February 7, 2013

India on road to tighten coastal security with deadly P8I from Boeing

Boeing will complete the delivery of three of the first batch of eight P-8I long-range sophisticated anti-submarine warfare aircraft to Indian Navy by the end of this year, said Leland Wight, Boeing’s P8I program manager who detailed plans of the handing over of these maritime aircraft which can also be used in anti-surface warfare, intelligence, surveillance and reconnaissance capacities. The aircraft is capable of broad-area, maritime and littoral operations.
Boeing delivered the first P8I aircraft to India in Seattle in December 2012 and would complete the delivery of entire batch of eight by 2015 as part of a $2 billion contract signed in 2009.
Wight said while detailing the plans for the delivery of the three aircraft this year that the aircraft spares would be delivered in the first quarter of 2013, while the first test program of the aircraft would be completed in Goa by June this year.

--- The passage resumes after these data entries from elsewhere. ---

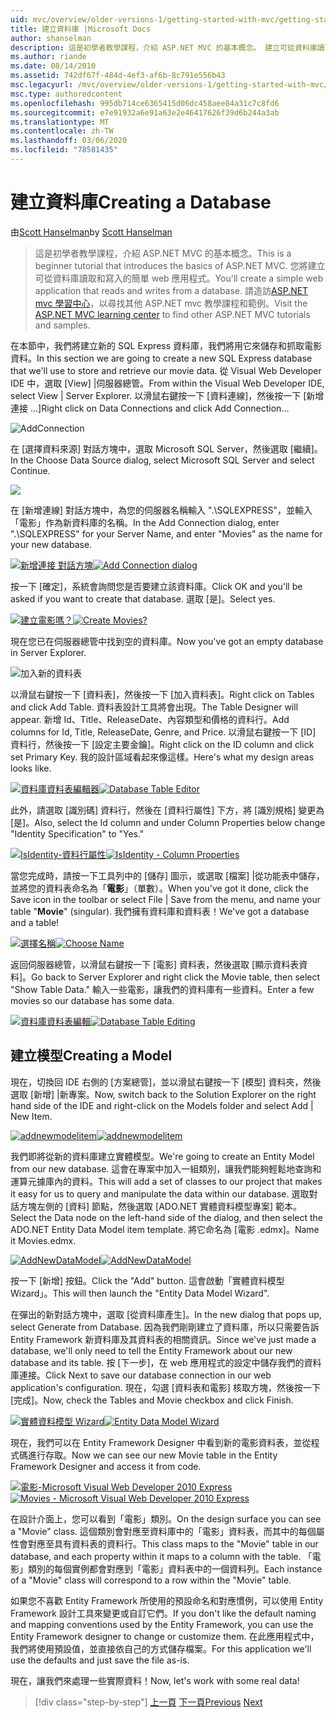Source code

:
 ```yaml
---
uid: mvc/overview/older-versions-1/getting-started-with-mvc/getting-started-with-mvc-part4
title: 建立資料庫 |Microsoft Docs
author: shanselman
description: 這是初學者教學課程，介紹 ASP.NET MVC 的基本概念。 建立可從資料庫讀取和寫入的簡單 web 應用程式。
ms.author: riande
ms.date: 08/14/2010
ms.assetid: 742df67f-484d-4ef3-af6b-8c791e556b43
msc.legacyurl: /mvc/overview/older-versions-1/getting-started-with-mvc/getting-started-with-mvc-part4
msc.type: authoredcontent
ms.openlocfilehash: 995db714ce6365415d06dc458aee84a31c7c8fd6
ms.sourcegitcommit: e7e91932a6e91a63e2e46417626f39d6b244a3ab
ms.translationtype: MT
ms.contentlocale: zh-TW
ms.lasthandoff: 03/06/2020
ms.locfileid: "78581435"
---
```

# <a name="creating-a-database"></a><span data-ttu-id="22a5b-104">建立資料庫</span><span class="sxs-lookup"><span data-stu-id="22a5b-104">Creating a Database</span></span>

<span data-ttu-id="22a5b-105">由[Scott Hanselman](https://github.com/shanselman)</span><span class="sxs-lookup"><span data-stu-id="22a5b-105">by [Scott Hanselman](https://github.com/shanselman)</span></span>

> <span data-ttu-id="22a5b-106">這是初學者教學課程，介紹 ASP.NET MVC 的基本概念。</span><span class="sxs-lookup"><span data-stu-id="22a5b-106">This is a beginner tutorial that introduces the basics of ASP.NET MVC.</span></span> <span data-ttu-id="22a5b-107">您將建立可從資料庫讀取和寫入的簡單 web 應用程式。</span><span class="sxs-lookup"><span data-stu-id="22a5b-107">You'll create a simple web application that reads and writes from a database.</span></span> <span data-ttu-id="22a5b-108">請造訪[ASP.NET mvc 學習中心](../../../index.md)，以尋找其他 ASP.NET mvc 教學課程和範例。</span><span class="sxs-lookup"><span data-stu-id="22a5b-108">Visit the [ASP.NET MVC learning center](../../../index.md) to find other ASP.NET MVC tutorials and samples.</span></span>

<span data-ttu-id="22a5b-109">在本節中，我們將建立新的 SQL Express 資料庫，我們將用它來儲存和抓取電影資料。</span><span class="sxs-lookup"><span data-stu-id="22a5b-109">In this section we are going to create a new SQL Express database that we'll use to store and retrieve our movie data.</span></span> <span data-ttu-id="22a5b-110">從 Visual Web Developer IDE 中，選取 [View] |伺服器總管。</span><span class="sxs-lookup"><span data-stu-id="22a5b-110">From within the Visual Web Developer IDE, select View | Server Explorer.</span></span> <span data-ttu-id="22a5b-111">以滑鼠右鍵按一下 [資料連線]，然後按一下 [新增連接 ...]</span><span class="sxs-lookup"><span data-stu-id="22a5b-111">Right click on Data Connections and click Add Connection...</span></span>

![AddConnection](getting-started-with-mvc-part4/_static/image1.png)

<span data-ttu-id="22a5b-113">在 [選擇資料來源] 對話方塊中，選取 Microsoft SQL Server，然後選取 [繼續]。</span><span class="sxs-lookup"><span data-stu-id="22a5b-113">In the Choose Data Source dialog, select Microsoft SQL Server and select Continue.</span></span>

![](getting-started-with-mvc-part4/_static/image2.png)

<span data-ttu-id="22a5b-114">在 [新增連線] 對話方塊中，為您的伺服器名稱輸入 ".\SQLEXPRESS"，並輸入「電影」作為新資料庫的名稱。</span><span class="sxs-lookup"><span data-stu-id="22a5b-114">In the Add Connection dialog, enter ".\SQLEXPRESS" for your Server Name, and enter "Movies" as the name for your new database.</span></span>

<span data-ttu-id="22a5b-115">[![新增連接 對話方塊](getting-started-with-mvc-part4/_static/image4.png)](getting-started-with-mvc-part4/_static/image3.png)</span><span class="sxs-lookup"><span data-stu-id="22a5b-115">[![Add Connection dialog](getting-started-with-mvc-part4/_static/image4.png)](getting-started-with-mvc-part4/_static/image3.png)</span></span>

<span data-ttu-id="22a5b-116">按一下 [確定]，系統會詢問您是否要建立該資料庫。</span><span class="sxs-lookup"><span data-stu-id="22a5b-116">Click OK and you'll be asked if you want to create that database.</span></span> <span data-ttu-id="22a5b-117">選取 [是]。</span><span class="sxs-lookup"><span data-stu-id="22a5b-117">Select yes.</span></span>

<span data-ttu-id="22a5b-118">[![建立電影嗎？](getting-started-with-mvc-part4/_static/image6.png)](getting-started-with-mvc-part4/_static/image5.png)</span><span class="sxs-lookup"><span data-stu-id="22a5b-118">[![Create Movies?](getting-started-with-mvc-part4/_static/image6.png)](getting-started-with-mvc-part4/_static/image5.png)</span></span>

<span data-ttu-id="22a5b-119">現在您已在伺服器總管中找到空的資料庫。</span><span class="sxs-lookup"><span data-stu-id="22a5b-119">Now you've got an empty database in Server Explorer.</span></span>

![加入新的資料表](getting-started-with-mvc-part4/_static/image7.png)

<span data-ttu-id="22a5b-121">以滑鼠右鍵按一下 [資料表]，然後按一下 [加入資料表]。</span><span class="sxs-lookup"><span data-stu-id="22a5b-121">Right click on Tables and click Add Table.</span></span> <span data-ttu-id="22a5b-122">資料表設計工具將會出現。</span><span class="sxs-lookup"><span data-stu-id="22a5b-122">The Table Designer will appear.</span></span> <span data-ttu-id="22a5b-123">新增 Id、Title、ReleaseDate、內容類型和價格的資料行。</span><span class="sxs-lookup"><span data-stu-id="22a5b-123">Add columns for Id, Title, ReleaseDate, Genre, and Price.</span></span> <span data-ttu-id="22a5b-124">以滑鼠右鍵按一下 [ID] 資料行，然後按一下 [設定主要金鑰]。</span><span class="sxs-lookup"><span data-stu-id="22a5b-124">Right click on the ID column and click set Primary Key.</span></span> <span data-ttu-id="22a5b-125">我的設計區域看起來像這樣。</span><span class="sxs-lookup"><span data-stu-id="22a5b-125">Here's what my design areas looks like.</span></span>

<span data-ttu-id="22a5b-126">[![資料庫資料表編輯器](getting-started-with-mvc-part4/_static/image9.png)](getting-started-with-mvc-part4/_static/image8.png)</span><span class="sxs-lookup"><span data-stu-id="22a5b-126">[![Database Table Editor](getting-started-with-mvc-part4/_static/image9.png)](getting-started-with-mvc-part4/_static/image8.png)</span></span>

<span data-ttu-id="22a5b-127">此外，請選取 [識別碼] 資料行，然後在 [資料行屬性] 下方，將 [識別規格] 變更為 [是]。</span><span class="sxs-lookup"><span data-stu-id="22a5b-127">Also, select the Id column and under Column Properties below change "Identity Specification" to "Yes."</span></span>

<span data-ttu-id="22a5b-128">[![IsIdentity-資料行屬性](getting-started-with-mvc-part4/_static/image11.png)](getting-started-with-mvc-part4/_static/image10.png)</span><span class="sxs-lookup"><span data-stu-id="22a5b-128">[![IsIdentity - Column Properties](getting-started-with-mvc-part4/_static/image11.png)](getting-started-with-mvc-part4/_static/image10.png)</span></span>

<span data-ttu-id="22a5b-129">當您完成時，請按一下工具列中的 [儲存] 圖示，或選取 [檔案] |從功能表中儲存，並將您的資料表命名為「**電影**」（單數）。</span><span class="sxs-lookup"><span data-stu-id="22a5b-129">When you've got it done, click the Save icon in the toolbar or select File | Save from the menu, and name your table "**Movie**" (singular).</span></span> <span data-ttu-id="22a5b-130">我們擁有資料庫和資料表！</span><span class="sxs-lookup"><span data-stu-id="22a5b-130">We've got a database and a table!</span></span>

<span data-ttu-id="22a5b-131">[![選擇名稱](getting-started-with-mvc-part4/_static/image13.png)](getting-started-with-mvc-part4/_static/image12.png)</span><span class="sxs-lookup"><span data-stu-id="22a5b-131">[![Choose Name](getting-started-with-mvc-part4/_static/image13.png)](getting-started-with-mvc-part4/_static/image12.png)</span></span>

<span data-ttu-id="22a5b-132">返回伺服器總管，以滑鼠右鍵按一下 [電影] 資料表，然後選取 [顯示資料表資料]。</span><span class="sxs-lookup"><span data-stu-id="22a5b-132">Go back to Server Explorer and right click the Movie table, then select "Show Table Data."</span></span> <span data-ttu-id="22a5b-133">輸入一些電影，讓我們的資料庫有一些資料。</span><span class="sxs-lookup"><span data-stu-id="22a5b-133">Enter a few movies so our database has some data.</span></span>

<span data-ttu-id="22a5b-134">[![資料庫資料表編輯](getting-started-with-mvc-part4/_static/image15.png)](getting-started-with-mvc-part4/_static/image14.png)</span><span class="sxs-lookup"><span data-stu-id="22a5b-134">[![Database Table Editing](getting-started-with-mvc-part4/_static/image15.png)](getting-started-with-mvc-part4/_static/image14.png)</span></span>

## <a name="creating-a-model"></a><span data-ttu-id="22a5b-135">建立模型</span><span class="sxs-lookup"><span data-stu-id="22a5b-135">Creating a Model</span></span>

<span data-ttu-id="22a5b-136">現在，切換回 IDE 右側的 [方案總管]，並以滑鼠右鍵按一下 [模型] 資料夾，然後選取 [新增] |新專案。</span><span class="sxs-lookup"><span data-stu-id="22a5b-136">Now, switch back to the Solution Explorer on the right hand side of the IDE and right-click on the Models folder and select Add | New Item.</span></span>

<span data-ttu-id="22a5b-137">[![addnewmodelitem](getting-started-with-mvc-part4/_static/image17.png)](getting-started-with-mvc-part4/_static/image16.png)</span><span class="sxs-lookup"><span data-stu-id="22a5b-137">[![addnewmodelitem](getting-started-with-mvc-part4/_static/image17.png)](getting-started-with-mvc-part4/_static/image16.png)</span></span>

<span data-ttu-id="22a5b-138">我們即將從新的資料庫建立實體模型。</span><span class="sxs-lookup"><span data-stu-id="22a5b-138">We're going to create an Entity Model from our new database.</span></span> <span data-ttu-id="22a5b-139">這會在專案中加入一組類別，讓我們能夠輕鬆地查詢和運算元據庫內的資料。</span><span class="sxs-lookup"><span data-stu-id="22a5b-139">This will add a set of classes to our project that makes it easy for us to query and manipulate the data within our database.</span></span> <span data-ttu-id="22a5b-140">選取對話方塊左側的 [資料] 節點，然後選取 [ADO.NET 實體資料模型專案] 範本。</span><span class="sxs-lookup"><span data-stu-id="22a5b-140">Select the Data node on the left-hand side of the dialog, and then select the ADO.NET Entity Data Model item template.</span></span> <span data-ttu-id="22a5b-141">將它命名為 [電影 .edmx]。</span><span class="sxs-lookup"><span data-stu-id="22a5b-141">Name it Movies.edmx.</span></span>

<span data-ttu-id="22a5b-142">[![AddNewDataModel](getting-started-with-mvc-part4/_static/image19.png)](getting-started-with-mvc-part4/_static/image18.png)</span><span class="sxs-lookup"><span data-stu-id="22a5b-142">[![AddNewDataModel](getting-started-with-mvc-part4/_static/image19.png)](getting-started-with-mvc-part4/_static/image18.png)</span></span>

<span data-ttu-id="22a5b-143">按一下 [新增] 按鈕。</span><span class="sxs-lookup"><span data-stu-id="22a5b-143">Click the "Add" button.</span></span> <span data-ttu-id="22a5b-144">這會啟動「實體資料模型 Wizard」。</span><span class="sxs-lookup"><span data-stu-id="22a5b-144">This will then launch the "Entity Data Model Wizard".</span></span>

<span data-ttu-id="22a5b-145">在彈出的新對話方塊中，選取 [從資料庫產生]。</span><span class="sxs-lookup"><span data-stu-id="22a5b-145">In the new dialog that pops up, select Generate from Database.</span></span> <span data-ttu-id="22a5b-146">因為我們剛剛建立了資料庫，所以只需要告訴 Entity Framework 新資料庫及其資料表的相關資訊。</span><span class="sxs-lookup"><span data-stu-id="22a5b-146">Since we've just made a database, we'll only need to tell the Entity Framework about our new database and its table.</span></span> <span data-ttu-id="22a5b-147">按 [下一步]，在 web 應用程式的設定中儲存我們的資料庫連接。</span><span class="sxs-lookup"><span data-stu-id="22a5b-147">Click Next to save our database connection in our web application's configuration.</span></span> <span data-ttu-id="22a5b-148">現在，勾選 [資料表和電影] 核取方塊，然後按一下 [完成]。</span><span class="sxs-lookup"><span data-stu-id="22a5b-148">Now, check the Tables and Movie checkbox and click Finish.</span></span>

<span data-ttu-id="22a5b-149">[![實體資料模型 Wizard](getting-started-with-mvc-part4/_static/image21.png)](getting-started-with-mvc-part4/_static/image20.png)</span><span class="sxs-lookup"><span data-stu-id="22a5b-149">[![Entity Data Model Wizard](getting-started-with-mvc-part4/_static/image21.png)](getting-started-with-mvc-part4/_static/image20.png)</span></span>

<span data-ttu-id="22a5b-150">現在，我們可以在 Entity Framework Designer 中看到新的電影資料表，並從程式碼進行存取。</span><span class="sxs-lookup"><span data-stu-id="22a5b-150">Now we can see our new Movie table in the Entity Framework Designer and access it from code.</span></span>

<span data-ttu-id="22a5b-151">[![電影-Microsoft Visual Web Developer 2010 Express](getting-started-with-mvc-part4/_static/image23.png)](getting-started-with-mvc-part4/_static/image22.png)</span><span class="sxs-lookup"><span data-stu-id="22a5b-151">[![Movies - Microsoft Visual Web Developer 2010 Express](getting-started-with-mvc-part4/_static/image23.png)](getting-started-with-mvc-part4/_static/image22.png)</span></span>

<span data-ttu-id="22a5b-152">在設計介面上，您可以看到「電影」類別。</span><span class="sxs-lookup"><span data-stu-id="22a5b-152">On the design surface you can see a "Movie" class.</span></span> <span data-ttu-id="22a5b-153">這個類別會對應至資料庫中的「電影」資料表，而其中的每個屬性會對應至具有資料表的資料行。</span><span class="sxs-lookup"><span data-stu-id="22a5b-153">This class maps to the "Movie" table in our database, and each property within it maps to a column with the table.</span></span> <span data-ttu-id="22a5b-154">「電影」類別的每個實例都會對應到「電影」資料表中的一個資料列。</span><span class="sxs-lookup"><span data-stu-id="22a5b-154">Each instance of a "Movie" class will correspond to a row within the "Movie" table.</span></span>

<span data-ttu-id="22a5b-155">如果您不喜歡 Entity Framework 所使用的預設命名和對應慣例，可以使用 Entity Framework 設計工具來變更或自訂它們。</span><span class="sxs-lookup"><span data-stu-id="22a5b-155">If you don't like the default naming and mapping conventions used by the Entity Framework, you can use the Entity Framework designer to change or customize them.</span></span> <span data-ttu-id="22a5b-156">在此應用程式中，我們將使用預設值，並直接依自己的方式儲存檔案。</span><span class="sxs-lookup"><span data-stu-id="22a5b-156">For this application we'll use the defaults and just save the file as-is.</span></span>

<span data-ttu-id="22a5b-157">現在，讓我們來處理一些實際資料！</span><span class="sxs-lookup"><span data-stu-id="22a5b-157">Now, let's work with some real data!</span></span>

> [!div class="step-by-step"]
> <span data-ttu-id="22a5b-158">[上一頁](getting-started-with-mvc-part3.md)
> [下一頁](getting-started-with-mvc-part5.md)</span><span class="sxs-lookup"><span data-stu-id="22a5b-158">[Previous](getting-started-with-mvc-part3.md)
[Next](getting-started-with-mvc-part5.md)</span></span>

He said the second and the third aircraft would be delivered to the Indian Navy by September and December, respectively. Indian Navy has also planned to place an order for four more P8Is even as the Indian Navy is looking at a squadron of 37 such aircraft by the year 2020.
Wight said plans entail setting up a flight simulator of P8I to train Indian Navy aviation personnel as part of pilot and air crew training and maintenance to ensure that the Indian Navy subsequently remains independent while ensuring the upkeep of the aircraft.

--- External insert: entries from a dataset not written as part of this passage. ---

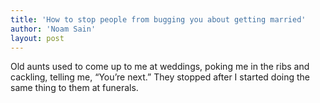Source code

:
 ```yaml
---
title: 'How to stop people from bugging you about getting married'
author: 'Noam Sain'
layout: post
---
```


Old aunts used to come up to me at weddings, poking me in the ribs and cackling, telling me, “You’re next.” They stopped after I started doing the same thing to them at funerals.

Indian Navy procuring the P8I is being viewed as a significant development considering that Pakistan has handed over its southern coast-based port of Gwadar (west of Karachi) to China. There is much speculation about how China is developing the port (whether on industry lines or with military intentions). But with defence minister AK Antony expressing “real concern” about the volatile situation in India’s immediate neighborhood while addressing the media after the inaugural session of Aero India 2013, the importance of procuring a modernized maritime surveillance aircraft is easily understood.
The significance of getting this aircraft is also seen in the background of the November 26, 2008, attack on Mumbai by seaborne terrorists who hoodwinked the Coast Guard to gain entry into the financial capital of India.
The P8Is that India is getting will be armed with anti-ship Harpoon missiles, Mark-82 depth bombs and Mark-54 anti-submarine torpedoes. However, it will not have what Boeing terms it as the "Warfighter's Weapon of Choice", the Joint Direct Attack Munitions (JDAM). This is a low-cost guidance kit produced by Boeing which converts unguided free-fall bombs into accurately guided, near-precision smart weapons. It consists of a tail section that contains a Global Positioning System (GPS)/Inertial Navigation System which helps the bombs home into the target with deadly accuracy.
JDAM falls under USA’s Foreign Military Sales (FMS) program which prohibits certain categories of weapons from being directly sold to foreign governments directly.